(Source texts of formatted documents)
"""
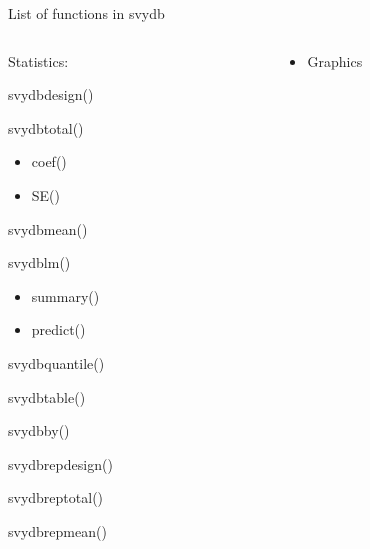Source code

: \documentclass{beamer}
\begin{document}
\begin{frame}[t]{List of functions in svydb}
\begin{columns}[t]
    \begin{column}{0.48\textwidth}
        \begin{itemize}
            \item{Statistics:\\
                \begin{itemize}
                    {\ttfamily
                        \item svydbdesign()
                        \item svydbtotal()
                        \begin{itemize}
                            \item coef()
                            \item SE()
                        \end{itemize}
                        \item svydbmean()
                        \item svydblm()
                        \begin{itemize}
                            \item summary()
                            \item predict()
                        \end{itemize}
                        \item svydbquantile()
                        \item svydbtable()
                        \item svydbby()
                        \item svydbrepdesign()
                        \item svydbreptotal()
                        \item svydbrepmean()
                    }
                \end{itemize}
            }
        \end{itemize}
    \end{column}
    \begin{column}{0.48\textwidth}
        \begin{itemize}
            \item{Graphics\\
            }
        \end{itemize}
    \end{column}
\end{columns}
\end{frame}
\end{document}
"""
**HOW TO COMPLETE THIS TASK**. Strip the images and return the remaining data exactly.

**FINAL ANSWER**.
Source code

: \documentclass{beamer}
\begin{document}
\begin{frame}[t]{List of functions in svydb}
\begin{columns}[t]
    \begin{column}{0.48\textwidth}
        \begin{itemize}
            \item{Statistics:\\
                \begin{itemize}
                    {\ttfamily
                        \item svydbdesign()
                        \item svydbtotal()
                        \begin{itemize}
                            \item coef()
                            \item SE()
                        \end{itemize}
                        \item svydbmean()
                        \item svydblm()
                        \begin{itemize}
                            \item summary()
                            \item predict()
                        \end{itemize}
                        \item svydbquantile()
                        \item svydbtable()
                        \item svydbby()
                        \item svydbrepdesign()
                        \item svydbreptotal()
                        \item svydbrepmean()
                    }
                \end{itemize}
            }
        \end{itemize}
    \end{column}
    \begin{column}{0.48\textwidth}
        \begin{itemize}
            \item{Graphics\\
            }
        \end{itemize}
    \end{column}
\end{columns}
\end{frame}
\end{document}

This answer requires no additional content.